I don’t think anyone can deny the rising significance of being mentally or cognitively flexible. It is indeed a great way to flourish and develop yourself in all environments and to be able to adapt to new demands. One of the most sought after, and therefore most suitable ways to make yourself more flexible cognitively is by exposing yourself to many new ideas and experiences. There are different ways of doing different things, and they can really help you in this quest (should you choose to accept it!). Here are a bunch of ways that will help you start on this journey of mental flexibility.
1. Change Your Daily Routine
The first step you can take to develop yourself as an individual with mental flexibility is to change your routine. Yes, start by doing the very basic things in your life a little differently. For example, try changing the travel route if you are more used to taking the same route to work every, and have been doing so for a couple of months or even years. Maybe this time, take a longer route, or maybe a shorter route you were unaware of. If you usually travel by car, try travelling by bus or tube instead.
Similarly, if you are more accustomed to running or taking a simple stroll in the park every day, try by perhaps going to the gym instead and trying out a new, more extensive workout routine – if not for very long, then at least a day or two.
If you try to stay open to new ways of doing different things – the very basic things in your life – you can really go a long way in developing yourself as a mentally flexible individual.

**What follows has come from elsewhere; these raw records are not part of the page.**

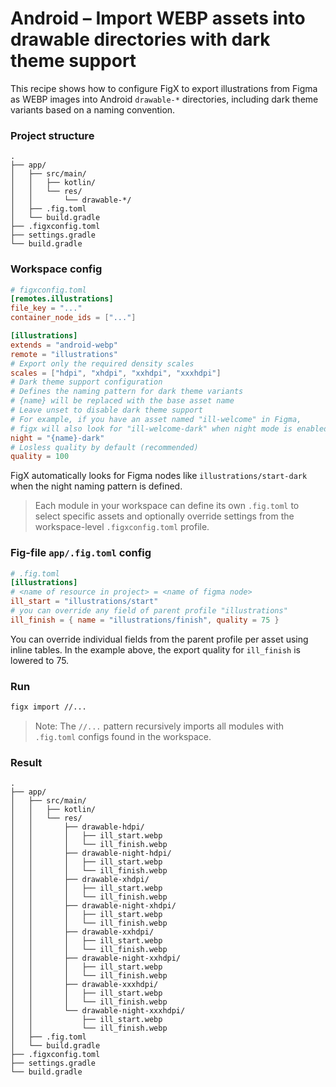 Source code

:# Android – Import WEBP assets into drawable directories with dark theme support

This recipe shows how to configure FigX to export illustrations from Figma as WEBP images into Android `drawable-*` directories, including dark theme variants based on a naming convention.

### Project structure

```text
.
├── app/
│   ├── src/main/
│   │   ├── kotlin/
│   │   └── res/
│   │       └── drawable-*/
│   ├── .fig.toml
│   └── build.gradle
├── .figxconfig.toml
├── settings.gradle
└── build.gradle
```

### Workspace config

```toml
# figxconfig.toml
[remotes.illustrations]
file_key = "..."
container_node_ids = ["..."]

[illustrations]
extends = "android-webp"
remote = "illustrations"
# Export only the required density scales
scales = ["hdpi", "xhdpi", "xxhdpi", "xxxhdpi"]
# Dark theme support configuration
# Defines the naming pattern for dark theme variants
# {name} will be replaced with the base asset name
# Leave unset to disable dark theme support
# For example, if you have an asset named "ill-welcome" in Figma,
# figx will also look for "ill-welcome-dark" when night mode is enabled
night = "{name}-dark"
# Losless quality by default (recommended)
quality = 100
```

FigX automatically looks for Figma nodes like `illustrations/start-dark` when the night naming pattern is defined.

> Each module in your workspace can define its own `.fig.toml` to select specific assets and optionally override settings from the workspace-level `.figxconfig.toml` profile.

### Fig-file `app/.fig.toml` config

```toml
# .fig.toml
[illustrations]
# <name of resource in project> = <name of figma node>
ill_start = "illustrations/start"
# you can override any field of parent profile "illustrations"
ill_finish = { name = "illustrations/finish", quality = 75 }
```

You can override individual fields from the parent profile per asset using inline tables. In the example above, the export quality for `ill_finish` is lowered to 75.

### Run

```bash
figx import //...
```
> Note: The `//...` pattern recursively imports all modules with `.fig.toml` configs found in the workspace.

### Result

```text
.
├── app/
│   ├── src/main/
│   │   ├── kotlin/
│   │   └── res/
│   │       ├── drawable-hdpi/
│   │       │   ├── ill_start.webp
│   │       │   └── ill_finish.webp
│   │       ├── drawable-night-hdpi/
│   │       │   ├── ill_start.webp
│   │       │   └── ill_finish.webp
│   │       ├── drawable-xhdpi/
│   │       │   ├── ill_start.webp
│   │       │   └── ill_finish.webp
│   │       ├── drawable-night-xhdpi/
│   │       │   ├── ill_start.webp
│   │       │   └── ill_finish.webp
│   │       ├── drawable-xxhdpi/
│   │       │   ├── ill_start.webp
│   │       │   └── ill_finish.webp
│   │       ├── drawable-night-xxhdpi/
│   │       │   ├── ill_start.webp
│   │       │   └── ill_finish.webp
│   │       ├── drawable-xxxhdpi/
│   │       │   ├── ill_start.webp
│   │       │   └── ill_finish.webp
│   │       └── drawable-night-xxxhdpi/
│   │           ├── ill_start.webp
│   │           └── ill_finish.webp
│   ├── .fig.toml
│   └── build.gradle
├── .figxconfig.toml
├── settings.gradle
└── build.gradle
``` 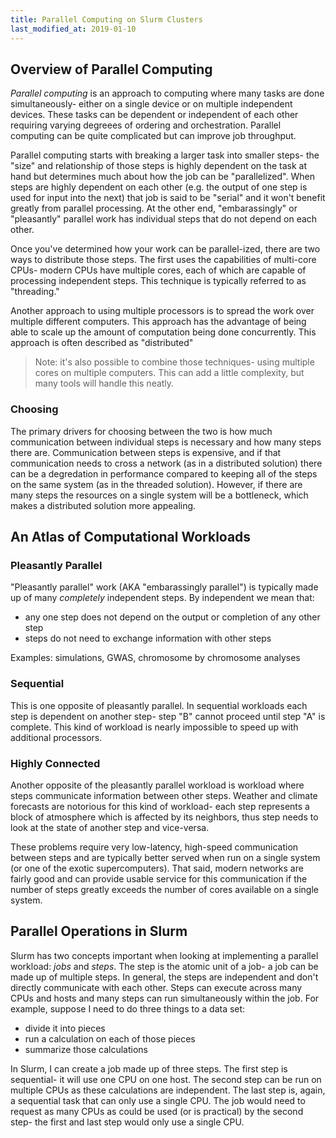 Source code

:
 ```yaml
---
title: Parallel Computing on Slurm Clusters
last_modified_at: 2019-01-10
---
```


## Overview of Parallel Computing

_Parallel computing_ is an approach to computing where many tasks are done
simultaneously- either on a single device or on multiple independent devices.
These tasks can be dependent or independent of each other requiring varying
degreees of ordering and orchestration.  Parallel computing can be quite
complicated but can improve job throughput.

Parallel computing starts with breaking a larger task into smaller steps- the
"size" and relationship of those steps is highly dependent on the task
at hand but determines much about how the job can be "parallelized".  When
steps are highly dependent on each other (e.g. the output of one step is used
for input into the next) that job is said to be "serial" and it won't benefit
greatly from parallel processing.  At the other end, "embarassingly" or
"pleasantly" parallel work has individual steps that do not depend on each
other.

Once you've determined how your work can be parallel-ized, there are two ways
to distribute those steps.  The first uses the capabilities of multi-core
CPUs- modern CPUs have multiple cores, each of which are capable of processing
independent steps.  This technique is typically referred to as "threading."

Another approach to using multiple processors is to spread the work over
multiple different computers.  This approach has the advantage of being
able to scale up the amount of computation being done concurrently.  This
approach is often described as "distributed"

> Note: it's also possible to combine those techniques- using multiple cores on
> multiple computers.  This can add a little complexity, but many tools will
> handle this neatly.

### Choosing

The primary drivers for choosing between the two is how much communication
between individual steps is necessary and how many steps there are.
Communication between steps is expensive, and if that communication needs to
cross a network (as in a distributed solution) there can be a degredation in
performance compared to keeping all of the steps on the same system (as in
the threaded solution).  However, if there are many steps the resources on a
single system will be a bottleneck, which makes a distributed solution more
appealing.

## An Atlas of Computational Workloads

### Pleasantly Parallel

"Pleasantly parallel" work (AKA "embarassingly parallel") is typically made up
of many _completely_ independent steps.  By independent we mean that:

  - any one step does not depend on the output or completion of any other step
  - steps do not need to exchange information with other steps

Examples: simulations, GWAS, chromosome by chromosome analyses

### Sequential

This is one opposite of pleasantly parallel.  In sequential workloads each step
is dependent on another step- step "B" cannot proceed until step "A" is
complete. This kind of workload is nearly impossible to speed up with
additional processors.

### Highly Connected

Another opposite of the pleasantly parallel workload is workload where steps
communicate information between other steps.  Weather and climate forecasts are
notorious for this kind of workload- each step represents a block of atmosphere
which is affected by its neighbors, thus step needs to look at the state of
another step and vice-versa.

These problems require very low-latency, high-speed communication between steps
and are typically better served when run on a single system (or one of the
exotic supercomputers).  That said, modern networks are fairly good and can
provide usable service for this communication if the number of steps greatly
exceeds the number of cores available on a single system.

## Parallel Operations in Slurm

Slurm has two concepts important when looking at implementing a parallel
workload: _jobs_ and _steps_.  The step is the atomic unit of a job- a job can
be made up of multiple steps.  In general, the steps are independent and don't
directly communicate with each other. Steps can execute across many CPUs and
hosts and many steps can run simultaneously within the job. For example,
suppose I need to do three things to a data set:

 - divide it into pieces
 - run a calculation on each of those pieces
 - summarize those calculations

In Slurm, I can create a job made up of three steps.  The first step is
sequential- it will use one CPU on one host.  The second step can be run on
multiple CPUs as these calculations are independent.  The last step is, again,
a sequential task that can only use a single CPU.  The job would need to
request as many CPUs as could be used (or is practical) by the second step- the
first and last step would only use a single CPU.
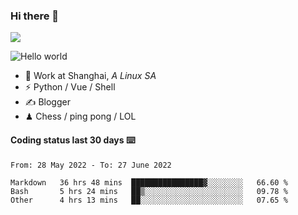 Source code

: ### Hi there 👋
![](https://komarev.com/ghpvc/?username=Xuhandsome)


<img src="https://github-readme-stats.vercel.app/api?username=XuHandsome&show_icons=true&theme=merko" alt="Hello world">

<br/>

- 🍻  Work at Shanghai, _A Linux SA_
- ⚡  Python / Vue / Shell
- ✍️  Blogger
- ♟  Chess / ping pong / LOL

#### Coding status last 30 days ⌨️

<!--START_SECTION:waka-->

```text
From: 28 May 2022 - To: 27 June 2022

Markdown   36 hrs 48 mins  ████████████████▓░░░░░░░░   66.60 %
Bash       5 hrs 24 mins   ██▒░░░░░░░░░░░░░░░░░░░░░░   09.78 %
Other      4 hrs 13 mins   ██░░░░░░░░░░░░░░░░░░░░░░░   07.65 %
```

<!--END_SECTION:waka-->
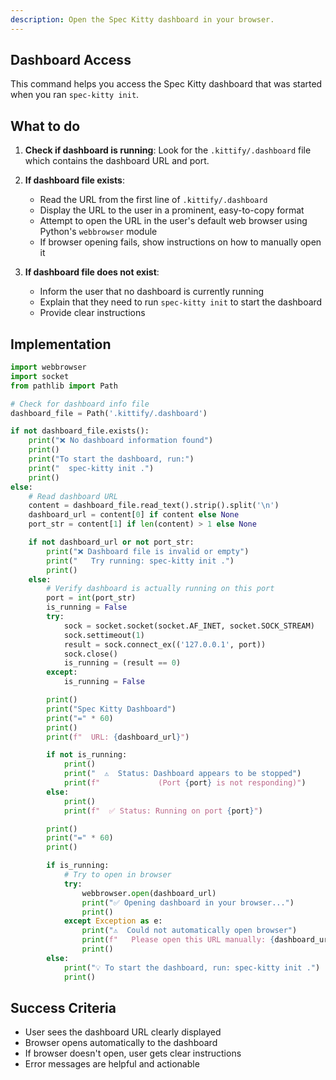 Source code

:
 ```yaml
---
description: Open the Spec Kitty dashboard in your browser.
---
```


## Dashboard Access

This command helps you access the Spec Kitty dashboard that was started when you ran `spec-kitty init`.

## What to do

1. **Check if dashboard is running**: Look for the `.kittify/.dashboard` file which contains the dashboard URL and port.

2. **If dashboard file exists**:
   - Read the URL from the first line of `.kittify/.dashboard`
   - Display the URL to the user in a prominent, easy-to-copy format
   - Attempt to open the URL in the user's default web browser using Python's `webbrowser` module
   - If browser opening fails, show instructions on how to manually open it

3. **If dashboard file does not exist**:
   - Inform the user that no dashboard is currently running
   - Explain that they need to run `spec-kitty init` to start the dashboard
   - Provide clear instructions

## Implementation

```python
import webbrowser
import socket
from pathlib import Path

# Check for dashboard info file
dashboard_file = Path('.kittify/.dashboard')

if not dashboard_file.exists():
    print("❌ No dashboard information found")
    print()
    print("To start the dashboard, run:")
    print("  spec-kitty init .")
    print()
else:
    # Read dashboard URL
    content = dashboard_file.read_text().strip().split('\n')
    dashboard_url = content[0] if content else None
    port_str = content[1] if len(content) > 1 else None

    if not dashboard_url or not port_str:
        print("❌ Dashboard file is invalid or empty")
        print("   Try running: spec-kitty init .")
        print()
    else:
        # Verify dashboard is actually running on this port
        port = int(port_str)
        is_running = False
        try:
            sock = socket.socket(socket.AF_INET, socket.SOCK_STREAM)
            sock.settimeout(1)
            result = sock.connect_ex(('127.0.0.1', port))
            sock.close()
            is_running = (result == 0)
        except:
            is_running = False

        print()
        print("Spec Kitty Dashboard")
        print("=" * 60)
        print()
        print(f"  URL: {dashboard_url}")

        if not is_running:
            print()
            print("  ⚠️  Status: Dashboard appears to be stopped")
            print(f"             (Port {port} is not responding)")
        else:
            print()
            print(f"  ✅ Status: Running on port {port}")

        print()
        print("=" * 60)
        print()

        if is_running:
            # Try to open in browser
            try:
                webbrowser.open(dashboard_url)
                print("✅ Opening dashboard in your browser...")
                print()
            except Exception as e:
                print("⚠️  Could not automatically open browser")
                print(f"   Please open this URL manually: {dashboard_url}")
                print()
        else:
            print("💡 To start the dashboard, run: spec-kitty init .")
            print()
```

## Success Criteria

- User sees the dashboard URL clearly displayed
- Browser opens automatically to the dashboard
- If browser doesn't open, user gets clear instructions
- Error messages are helpful and actionable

Sometimes even the smallest of changes that may seem trivial such as trying to read a book rather than painting or trying a new sitting spot in your class, can prove useful in strengthening new neural pathways; Leading to more mental flexibility.
2. Explore the Unknown
Now ‘Exploring the Unknown’ can mean anything. And do not worry! You are not expected to go looking for some hidden treasure or venture into a forbidden forest! Instead, I mean trying out new skills or experiences that you were less aware of (or unaware of previously). Something that can really be ‘out of the ordinary’ for you. Whenever you try experiencing something out of the ordinary or try to learn something new, the brain tends to create new synaptic connections. Thus, we can argue that these new ‘experiences’ trigger the release of dopamine, a chemical that not only improves memory and learning but also tends to increase your motivation towards something.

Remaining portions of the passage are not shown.